### Activity
The records below hold a stretch from the line with "ISSUES/FEATURES" through the line with "Most stable builds"; return exactly those lines, ends included, and nothing more.

### Records to use
**********

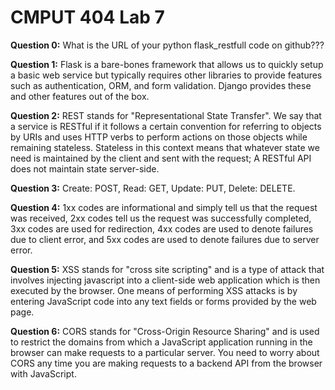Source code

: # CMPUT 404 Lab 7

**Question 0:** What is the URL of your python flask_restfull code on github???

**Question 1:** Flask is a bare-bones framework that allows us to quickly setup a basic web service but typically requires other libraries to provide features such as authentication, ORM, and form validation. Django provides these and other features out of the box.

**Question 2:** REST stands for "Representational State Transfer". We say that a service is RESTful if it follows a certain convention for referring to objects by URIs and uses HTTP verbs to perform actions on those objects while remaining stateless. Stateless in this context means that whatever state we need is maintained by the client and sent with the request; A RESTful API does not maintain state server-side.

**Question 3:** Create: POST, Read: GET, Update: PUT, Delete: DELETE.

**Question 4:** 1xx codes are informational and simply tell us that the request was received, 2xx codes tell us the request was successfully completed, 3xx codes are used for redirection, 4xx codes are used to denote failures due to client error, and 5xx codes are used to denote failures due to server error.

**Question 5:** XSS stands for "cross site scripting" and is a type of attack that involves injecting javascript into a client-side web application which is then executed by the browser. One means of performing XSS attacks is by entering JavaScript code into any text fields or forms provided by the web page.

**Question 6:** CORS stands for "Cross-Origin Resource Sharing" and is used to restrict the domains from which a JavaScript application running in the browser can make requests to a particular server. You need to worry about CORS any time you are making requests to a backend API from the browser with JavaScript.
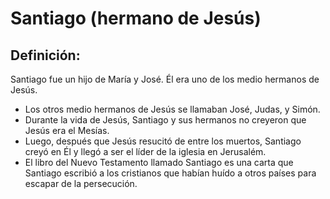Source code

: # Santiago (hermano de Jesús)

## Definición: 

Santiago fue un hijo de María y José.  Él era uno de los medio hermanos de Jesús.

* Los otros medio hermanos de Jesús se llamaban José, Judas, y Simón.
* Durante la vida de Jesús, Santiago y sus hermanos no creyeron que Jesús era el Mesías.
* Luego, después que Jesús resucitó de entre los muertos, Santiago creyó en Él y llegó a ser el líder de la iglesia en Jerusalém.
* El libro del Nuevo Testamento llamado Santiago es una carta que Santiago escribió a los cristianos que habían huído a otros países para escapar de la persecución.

**********

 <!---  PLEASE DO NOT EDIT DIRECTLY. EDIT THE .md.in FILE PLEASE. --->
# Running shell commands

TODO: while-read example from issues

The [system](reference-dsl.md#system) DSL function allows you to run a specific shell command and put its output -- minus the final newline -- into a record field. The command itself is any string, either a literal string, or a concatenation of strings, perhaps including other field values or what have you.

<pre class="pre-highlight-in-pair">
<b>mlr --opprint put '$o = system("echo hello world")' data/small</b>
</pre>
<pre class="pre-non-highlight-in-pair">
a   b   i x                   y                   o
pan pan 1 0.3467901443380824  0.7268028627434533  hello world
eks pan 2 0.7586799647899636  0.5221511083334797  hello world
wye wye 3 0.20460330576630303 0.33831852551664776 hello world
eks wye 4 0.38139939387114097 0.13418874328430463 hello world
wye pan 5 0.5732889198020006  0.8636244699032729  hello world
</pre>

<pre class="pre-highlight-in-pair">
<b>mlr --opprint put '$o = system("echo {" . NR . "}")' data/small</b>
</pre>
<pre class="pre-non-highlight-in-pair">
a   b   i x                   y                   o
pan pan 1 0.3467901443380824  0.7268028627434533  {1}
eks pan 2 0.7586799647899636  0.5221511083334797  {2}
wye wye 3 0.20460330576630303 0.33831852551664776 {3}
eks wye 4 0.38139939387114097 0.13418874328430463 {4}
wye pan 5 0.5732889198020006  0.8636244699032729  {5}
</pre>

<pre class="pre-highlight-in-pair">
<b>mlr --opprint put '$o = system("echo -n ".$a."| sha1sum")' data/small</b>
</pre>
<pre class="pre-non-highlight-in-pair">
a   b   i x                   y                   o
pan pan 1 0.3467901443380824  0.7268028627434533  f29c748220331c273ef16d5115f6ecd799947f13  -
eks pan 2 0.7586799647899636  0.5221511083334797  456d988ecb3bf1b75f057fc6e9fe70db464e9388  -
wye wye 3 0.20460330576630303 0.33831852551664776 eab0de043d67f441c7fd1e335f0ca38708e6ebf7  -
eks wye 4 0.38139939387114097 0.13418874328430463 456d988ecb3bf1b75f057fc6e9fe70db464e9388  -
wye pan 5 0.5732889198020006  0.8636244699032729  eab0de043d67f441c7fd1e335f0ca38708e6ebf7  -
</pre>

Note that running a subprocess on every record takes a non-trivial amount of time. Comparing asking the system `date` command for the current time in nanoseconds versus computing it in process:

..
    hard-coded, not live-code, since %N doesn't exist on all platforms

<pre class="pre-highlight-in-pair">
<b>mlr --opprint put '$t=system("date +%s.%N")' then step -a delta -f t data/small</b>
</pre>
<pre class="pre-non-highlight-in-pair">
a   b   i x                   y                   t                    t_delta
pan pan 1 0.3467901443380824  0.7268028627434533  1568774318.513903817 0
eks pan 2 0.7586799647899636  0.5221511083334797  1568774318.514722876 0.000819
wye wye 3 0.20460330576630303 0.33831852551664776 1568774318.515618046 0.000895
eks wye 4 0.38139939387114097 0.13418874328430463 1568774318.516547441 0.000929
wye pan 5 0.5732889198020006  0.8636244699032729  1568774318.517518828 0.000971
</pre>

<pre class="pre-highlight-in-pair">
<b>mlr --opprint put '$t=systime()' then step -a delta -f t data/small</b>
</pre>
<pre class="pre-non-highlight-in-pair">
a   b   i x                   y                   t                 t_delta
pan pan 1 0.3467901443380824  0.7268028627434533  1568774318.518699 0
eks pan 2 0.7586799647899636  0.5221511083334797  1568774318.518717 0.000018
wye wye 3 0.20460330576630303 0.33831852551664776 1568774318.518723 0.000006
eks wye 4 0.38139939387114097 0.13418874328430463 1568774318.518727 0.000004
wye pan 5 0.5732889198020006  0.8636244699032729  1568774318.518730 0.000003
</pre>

**********

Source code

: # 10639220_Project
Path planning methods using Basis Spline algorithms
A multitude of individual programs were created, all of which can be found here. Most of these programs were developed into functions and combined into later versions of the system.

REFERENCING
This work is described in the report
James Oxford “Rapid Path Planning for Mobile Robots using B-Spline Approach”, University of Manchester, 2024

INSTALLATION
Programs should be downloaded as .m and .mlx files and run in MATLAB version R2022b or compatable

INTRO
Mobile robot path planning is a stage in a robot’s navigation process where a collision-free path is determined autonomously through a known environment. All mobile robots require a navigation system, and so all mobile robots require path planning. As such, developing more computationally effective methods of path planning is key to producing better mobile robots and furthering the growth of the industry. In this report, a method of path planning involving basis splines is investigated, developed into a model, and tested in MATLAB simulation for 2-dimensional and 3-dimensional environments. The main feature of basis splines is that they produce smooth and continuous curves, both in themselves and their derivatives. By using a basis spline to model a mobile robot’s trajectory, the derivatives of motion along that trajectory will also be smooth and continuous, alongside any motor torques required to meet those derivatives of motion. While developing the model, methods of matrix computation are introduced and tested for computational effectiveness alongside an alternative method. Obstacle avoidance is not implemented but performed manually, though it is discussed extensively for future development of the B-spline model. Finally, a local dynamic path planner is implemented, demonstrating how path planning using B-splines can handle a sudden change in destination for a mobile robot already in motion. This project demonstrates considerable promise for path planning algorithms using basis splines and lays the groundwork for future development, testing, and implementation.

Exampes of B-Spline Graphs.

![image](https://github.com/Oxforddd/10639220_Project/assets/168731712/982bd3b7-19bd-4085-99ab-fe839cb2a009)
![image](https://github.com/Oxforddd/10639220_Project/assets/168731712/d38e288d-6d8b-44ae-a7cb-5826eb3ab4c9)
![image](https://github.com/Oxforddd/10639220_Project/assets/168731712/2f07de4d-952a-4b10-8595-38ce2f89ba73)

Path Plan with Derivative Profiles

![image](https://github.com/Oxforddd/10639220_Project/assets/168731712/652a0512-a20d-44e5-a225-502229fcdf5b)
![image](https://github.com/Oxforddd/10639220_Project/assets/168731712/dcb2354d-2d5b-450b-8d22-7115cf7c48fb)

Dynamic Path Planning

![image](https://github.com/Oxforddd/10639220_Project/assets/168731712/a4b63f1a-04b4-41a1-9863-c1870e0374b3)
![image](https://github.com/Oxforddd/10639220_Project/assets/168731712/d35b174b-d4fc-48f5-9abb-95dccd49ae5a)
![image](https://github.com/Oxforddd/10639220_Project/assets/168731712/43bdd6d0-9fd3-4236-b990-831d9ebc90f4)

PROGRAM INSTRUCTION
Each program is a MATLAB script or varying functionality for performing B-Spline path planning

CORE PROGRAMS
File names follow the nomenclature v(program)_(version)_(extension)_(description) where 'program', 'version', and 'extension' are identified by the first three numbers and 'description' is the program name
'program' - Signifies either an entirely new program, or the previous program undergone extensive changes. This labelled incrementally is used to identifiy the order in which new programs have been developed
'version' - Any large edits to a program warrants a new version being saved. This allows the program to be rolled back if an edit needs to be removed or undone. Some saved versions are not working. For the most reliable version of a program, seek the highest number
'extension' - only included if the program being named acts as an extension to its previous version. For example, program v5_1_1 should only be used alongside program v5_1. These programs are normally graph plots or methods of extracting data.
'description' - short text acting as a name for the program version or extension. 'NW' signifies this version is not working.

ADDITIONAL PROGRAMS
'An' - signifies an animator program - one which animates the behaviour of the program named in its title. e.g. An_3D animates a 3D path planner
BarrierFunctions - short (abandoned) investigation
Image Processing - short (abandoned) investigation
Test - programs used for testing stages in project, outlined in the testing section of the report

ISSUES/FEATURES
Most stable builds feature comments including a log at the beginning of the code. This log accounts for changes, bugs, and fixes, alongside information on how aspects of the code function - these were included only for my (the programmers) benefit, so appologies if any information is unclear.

**********

### Exercise response
ISSUES/FEATURES
Most stable builds feature comments including a log at the beginning of the code. This log accounts for changes, bugs, and fixes, alongside information on how aspects of the code function - these were included only for my (the programmers) benefit, so appologies if any information is unclear.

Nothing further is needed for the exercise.